**Provided data**.
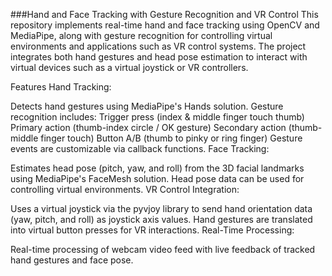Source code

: ###Hand and Face Tracking with Gesture Recognition and VR Control
This repository implements real-time hand and face tracking using OpenCV and MediaPipe, along with gesture recognition for controlling virtual environments and applications such as VR control systems. The project integrates both hand gestures and head pose estimation to interact with virtual devices such as a virtual joystick or VR controllers.

Features
Hand Tracking:

Detects hand gestures using MediaPipe's Hands solution.
Gesture recognition includes:
Trigger press (index & middle finger touch thumb)
Primary action (thumb-index circle / OK gesture)
Secondary action (thumb-middle finger touch)
Button A/B (thumb to pinky or ring finger)
Gesture events are customizable via callback functions.
Face Tracking:

Estimates head pose (pitch, yaw, and roll) from the 3D facial landmarks using MediaPipe's FaceMesh solution.
Head pose data can be used for controlling virtual environments.
VR Control Integration:

Uses a virtual joystick via the pyvjoy library to send hand orientation data (yaw, pitch, and roll) as joystick axis values.
Hand gestures are translated into virtual button presses for VR interactions.
Real-Time Processing:

Real-time processing of webcam video feed with live feedback of tracked hand gestures and face pose.
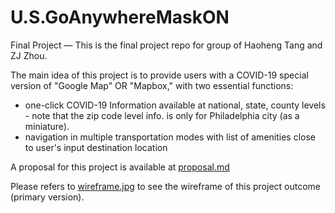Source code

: # U.S.GoAnywhereMaskON

Final Project — This is the final project repo for group of Haoheng Tang and ZJ Zhou.

The main idea of this project is to provide users with a COVID-19 special version of "Google Map" OR "Mapbox," with two essential functions:
- one-click COVID-19 Information available at national, state, county levels - note that the zip code level info. is only for Philadelphia city (as a miniature).
- navigation in multiple transportation modes with list of amenities close to user's input destination location

A proposal for this project is available at [proposal.md](https://github.com/MUSA-509/final-project-haoheng-zj/blob/main/proposal.md)

Please refers to [wireframe.jpg](https://github.com/MUSA-509/final-project-haoheng-zj/blob/main/wireframe.jpg) to see the wireframe of this project outcome (primary version).
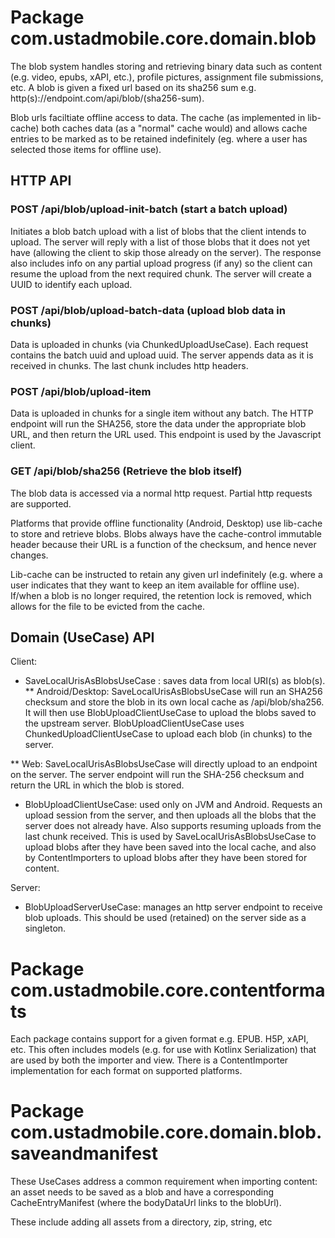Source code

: # Package com.ustadmobile.core.domain.blob

The blob system handles storing and retrieving binary data such as content (e.g. video, epubs, xAPI,
etc.), profile pictures, assignment file submissions, etc. A blob is given a fixed url based on its
sha256 sum e.g. http(s)://endpoint.com/api/blob/(sha256-sum).

Blob urls faciltiate offline access to data. The cache (as implemented in lib-cache) both
caches data (as a "normal" cache would) and allows cache entries to be marked as to be retained 
indefinitely (eg. where a user has selected those items for offline use).

## HTTP API

### POST /api/blob/upload-init-batch (start a batch upload)

Initiates a blob batch upload with a list of blobs that the client intends to upload. The server will
reply with a list of those blobs that it does not yet have (allowing the client to skip those already
on the server). The response also includes info on any partial upload progress (if any) so the client
can resume the upload from the next required chunk. The server will create a UUID to identify each 
upload.

### POST /api/blob/upload-batch-data (upload blob data in chunks)

Data is uploaded in chunks (via ChunkedUploadUseCase). Each request contains the batch uuid and 
upload uuid. The server appends data as it is received in chunks. The last chunk includes http 
headers.

### POST /api/blob/upload-item

Data is uploaded in chunks for a single item without any batch. The HTTP endpoint will run the SHA256,
store the data under the appropriate blob URL, and then return the URL used. This endpoint is used by
the Javascript client.

### GET /api/blob/sha256 (Retrieve the blob itself)

The blob data is accessed via a normal http request. Partial http requests are supported.

Platforms that provide offline functionality (Android, Desktop) use lib-cache to store and retrieve
blobs. Blobs always have the cache-control immutable header because their URL is a function of the
checksum, and hence never changes.

Lib-cache can be instructed to retain any given url indefinitely (e.g. where a user indicates that 
they want to keep an item available for offline use). If/when a blob is no longer required, the 
retention lock is removed, which allows for the file to be evicted from the cache.

## Domain (UseCase) API

Client:

* SaveLocalUrisAsBlobsUseCase : saves data from local URI(s) as blob(s). 
** Android/Desktop: SaveLocalUrisAsBlobsUseCase will run an SHA256 checksum and store the blob in its 
   own local cache as /api/blob/sha256. It will then use BlobUploadClientUseCase to upload the blobs
   saved to the upstream server. BlobUploadClientUseCase uses ChunkedUploadClientUseCase to upload
   each blob (in chunks) to the server.

** Web: SaveLocalUrisAsBlobsUseCase will directly upload to an endpoint on the server. The server 
   endpoint will run the SHA-256 checksum and return the URL in which the blob is stored.

* BlobUploadClientUseCase: used only on JVM and Android. Requests an upload session from the server,
  and then uploads all the blobs that the server does not already have. Also supports resuming 
  uploads from the last chunk received. This is used by SaveLocalUrisAsBlobsUseCase to upload blobs
  after they have been saved into the local cache, and also by ContentImporters to upload blobs after
  they have been stored for content.

Server:

* BlobUploadServerUseCase: manages an http server endpoint to receive blob uploads. This should be
  used (retained) on the server side as a singleton.

# Package com.ustadmobile.core.contentformats

Each package contains support for a given format e.g. EPUB. H5P, xAPI, etc. This often includes 
models (e.g. for use with Kotlinx Serialization) that are used by both the importer and view. There 
is a ContentImporter implementation for each format on supported platforms.

# Package com.ustadmobile.core.domain.blob.saveandmanifest

These UseCases address a common requirement when importing content: an asset needs to be saved as a 
blob and have a corresponding CacheEntryManifest (where the bodyDataUrl links to the blobUrl). 

These include adding all assets from a directory, zip, string, etc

**The task**. What you give back should be exactly the lines of the data above from the line with "### POST /api/blob/upload-init-batch" through the line with "retention lock is", both of those included, and nothing more.

**Answer space**.
### POST /api/blob/upload-init-batch (start a batch upload)

Initiates a blob batch upload with a list of blobs that the client intends to upload. The server will
reply with a list of those blobs that it does not yet have (allowing the client to skip those already
on the server). The response also includes info on any partial upload progress (if any) so the client
can resume the upload from the next required chunk. The server will create a UUID to identify each 
upload.

### POST /api/blob/upload-batch-data (upload blob data in chunks)

Data is uploaded in chunks (via ChunkedUploadUseCase). Each request contains the batch uuid and 
upload uuid. The server appends data as it is received in chunks. The last chunk includes http 
headers.

### POST /api/blob/upload-item

Data is uploaded in chunks for a single item without any batch. The HTTP endpoint will run the SHA256,
store the data under the appropriate blob URL, and then return the URL used. This endpoint is used by
the Javascript client.

### GET /api/blob/sha256 (Retrieve the blob itself)

The blob data is accessed via a normal http request. Partial http requests are supported.

Platforms that provide offline functionality (Android, Desktop) use lib-cache to store and retrieve
blobs. Blobs always have the cache-control immutable header because their URL is a function of the
checksum, and hence never changes.

Lib-cache can be instructed to retain any given url indefinitely (e.g. where a user indicates that 
they want to keep an item available for offline use). If/when a blob is no longer required, the 
retention lock is removed, which allows for the file to be evicted from the cache.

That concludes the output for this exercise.